ABD Emperyalistlerinin hain “Büyük Ortadoğu Projesi (BOP)”un Türkiye ayağı olan Yeni Sevr ile “Sıra Sende Türkiye” dendiği kara günleri yaşıyoruz!
Tarihin en asalak, en gerici sermaye sınıfı olan ve Birinci Kurtuluşta ekonomideki ve toplumsal yaşamdaki varlıkları ortadan kaldırılamamış olan Antika Tefeci-Bezirgân Sermayenin günümüzdeki siyasi temsilcisi, vatan satıcı AKP’giller, ülkemizi en az üç parçaya bölebilmek için 22 yıldır emperyalist efendileri tarafından iktidarda tutuluyorlar.
Ve yaşadığımız bu kara günlerde yine en çok acı çekenler kadınlarımız!
Çünkü AKP’giller’in sınıf karakterinde kadına düşmanlık var.
Çünkü onlar Tarih sahnesine ilk çıktıkları andan itibaren, en çok kadınlara kan kusturup saldırmakta, onlara gün yüzü göstermemekte.
Halkı Allah ile kandırmada usta, üretimle hiçbir ilgisi olmayan bu vurguncu ve talancı sermaye sınıfının, sömürü düzenini sürdürebilmek için “din elden gidiyor”, “namus elden gidiyor” naralarıyla ilk hedef tahtasına oturttuğu, Usta’mız Hikmet Kıvılcımlı tarafından “en büyük mazlum sınıfımız, en büyük sömürülen sınıfımız” olarak tanımlanan kadınlarımız oluyor. Bu din bezirgânı Antika sermaye sınıfının en büyük gericilik silahı Usta’mız Hikmet Kıvılcımlı’nın deyişiyle “Dişi” eleman oluyor! “Kara yığınları her zaman kolayca kışkırtıp, körü körüne coşturan en sosyal patlayıcı maddenin kadın olduğunu” çok iyi biliyor onlar.

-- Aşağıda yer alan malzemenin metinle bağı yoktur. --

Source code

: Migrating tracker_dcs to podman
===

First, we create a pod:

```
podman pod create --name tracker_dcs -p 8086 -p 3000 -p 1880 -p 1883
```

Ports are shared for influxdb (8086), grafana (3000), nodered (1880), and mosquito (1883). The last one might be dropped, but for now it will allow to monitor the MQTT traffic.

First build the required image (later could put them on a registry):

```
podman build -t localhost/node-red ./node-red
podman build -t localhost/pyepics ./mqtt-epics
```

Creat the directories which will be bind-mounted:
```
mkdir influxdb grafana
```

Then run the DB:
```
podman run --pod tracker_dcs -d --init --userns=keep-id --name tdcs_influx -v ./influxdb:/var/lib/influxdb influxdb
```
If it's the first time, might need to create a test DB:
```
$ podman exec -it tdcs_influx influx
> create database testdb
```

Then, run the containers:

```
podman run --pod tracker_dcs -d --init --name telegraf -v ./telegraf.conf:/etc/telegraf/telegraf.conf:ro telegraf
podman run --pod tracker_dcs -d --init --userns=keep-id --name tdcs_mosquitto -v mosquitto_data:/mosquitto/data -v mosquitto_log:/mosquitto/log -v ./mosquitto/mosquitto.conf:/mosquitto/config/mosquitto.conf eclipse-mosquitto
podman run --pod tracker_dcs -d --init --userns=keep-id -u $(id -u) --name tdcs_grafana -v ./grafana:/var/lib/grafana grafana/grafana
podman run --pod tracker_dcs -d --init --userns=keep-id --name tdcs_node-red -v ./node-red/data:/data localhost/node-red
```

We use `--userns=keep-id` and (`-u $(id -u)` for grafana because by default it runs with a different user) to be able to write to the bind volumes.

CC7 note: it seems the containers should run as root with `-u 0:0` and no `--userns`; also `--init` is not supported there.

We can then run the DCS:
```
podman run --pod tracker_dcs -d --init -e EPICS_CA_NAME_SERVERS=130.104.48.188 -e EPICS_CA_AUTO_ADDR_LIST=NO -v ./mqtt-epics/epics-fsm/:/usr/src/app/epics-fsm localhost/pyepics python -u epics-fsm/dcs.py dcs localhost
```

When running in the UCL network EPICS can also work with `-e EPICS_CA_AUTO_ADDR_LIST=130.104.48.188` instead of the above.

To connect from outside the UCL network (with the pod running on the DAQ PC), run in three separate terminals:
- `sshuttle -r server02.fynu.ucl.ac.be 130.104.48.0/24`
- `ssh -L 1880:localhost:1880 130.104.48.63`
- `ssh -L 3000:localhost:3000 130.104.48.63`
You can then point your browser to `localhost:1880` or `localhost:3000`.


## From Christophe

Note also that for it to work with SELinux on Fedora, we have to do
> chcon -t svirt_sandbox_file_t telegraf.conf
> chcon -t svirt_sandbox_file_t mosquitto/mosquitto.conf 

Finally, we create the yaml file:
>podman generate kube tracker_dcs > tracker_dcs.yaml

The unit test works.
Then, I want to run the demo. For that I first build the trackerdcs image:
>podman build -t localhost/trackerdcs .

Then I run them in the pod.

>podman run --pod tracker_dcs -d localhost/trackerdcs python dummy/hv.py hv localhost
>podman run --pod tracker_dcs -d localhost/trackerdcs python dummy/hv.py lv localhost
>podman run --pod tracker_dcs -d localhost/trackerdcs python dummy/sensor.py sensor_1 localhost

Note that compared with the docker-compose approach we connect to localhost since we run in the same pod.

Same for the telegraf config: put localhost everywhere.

Tefeci-Bezirgân Sermayenin sınıf varlığını sürdürdüğü üretimce geri kalmış İslam Coğrafyasını hâkimiyetleri altına almanın, kendi azgın emperyalist çıkarları ve talanları için bölüp parçalamanın en kestirme ve en etkili yolunun bu sınıfı ve ideolojileri olan Ortaçağcı din bezirgânlığını beslemek olduğunu çok iyi biliyorlar ABD-AB Emperyalist Efendileri. Bu nedenle, CIA-Pentagon İslamı’yla doktrine ettikleri Muaviye-Yezid İslamcılarını iktidara taşıyorlar.
Ortaçağ’ın Ümmetçilik Konağı’nın anlayışına sahip oldukları için Antiemperyalist Kurtuluş Savaşı’mıza ve onun ölümsüz Önderi Mustafa Kemal’e düşman olan AKP’giller hainleri, işte tam da bu nedenlerle ABD Emperyalistleri tarafından devşirilip bir proje partisi olarak iktidara getiriliyorlar.
Temsil ettikleri sınıfın karakteri gereği, iktidar oldukları günden bu yana da en çok kadınlarımız için bir “savunma kalesi” olan, onlara yaşamsal nefes olan Laik Cumhuriyet’e amansızca saldırıyorlar. Laik Cumhuriyet’in yapıtaşlarını oluşturan, Üç Devrim Yasası’nı, onun tüm ilke ve değerlerini birer birer yok ediyorlar.
Kadınlarımızın özgürlüğüne giden yolun temeli olan, onları yüzyıllarca esareti altına alan, karanlığa boğan yüzündeki kara peçeden, bedenindeki kara çarşaftan, kulluktan kurtarıp ekonomik ve toplumsal yaşamda yer almalarını sağlayan Laikliğin kırıntısı kalmasın istiyorlar. Kadının esaretinin simgesi olan Türbanı, Laik Cumhuriyet’in Üniversiteler başta olmak üzere Yargıdan Orduya varıncaya dek tüm kurumlarında serbest hale getirmeleri kesmiyor, kadınların saçlarını kirli ellerine dolayan Ortaçağcı gerici sömürgenleri. Anayasaya da sokarak perçinlemek istiyorlar hain emellerini.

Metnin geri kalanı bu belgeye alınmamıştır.